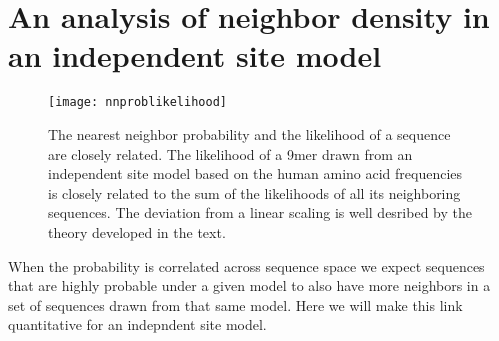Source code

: \section{An analysis of neighbor density in an independent site model}

\begin{figure}
    \texttt{[image: nnproblikelihood]}
    \caption{The nearest neighbor probability and the likelihood of a sequence are closely related. The likelihood of a 9mer drawn from an independent site model based on the human amino acid frequencies is closely related to the sum of the likelihoods of all its neighboring sequences. The deviation from a linear scaling is well desribed by the theory developed in the text. 
    \label{fignnproblikelihood}
    }
\end{figure}

When the probability is correlated across sequence space we expect sequences that are highly probable under a given model to also have more neighbors in a set of sequences drawn from that same model. Here we will make this link quantitative for an indepndent site model.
■ ■ ■ ■
What is required: Go through the records above line by line and say how many lines include "drawn", giving only that number.

Solution to the exercise: 2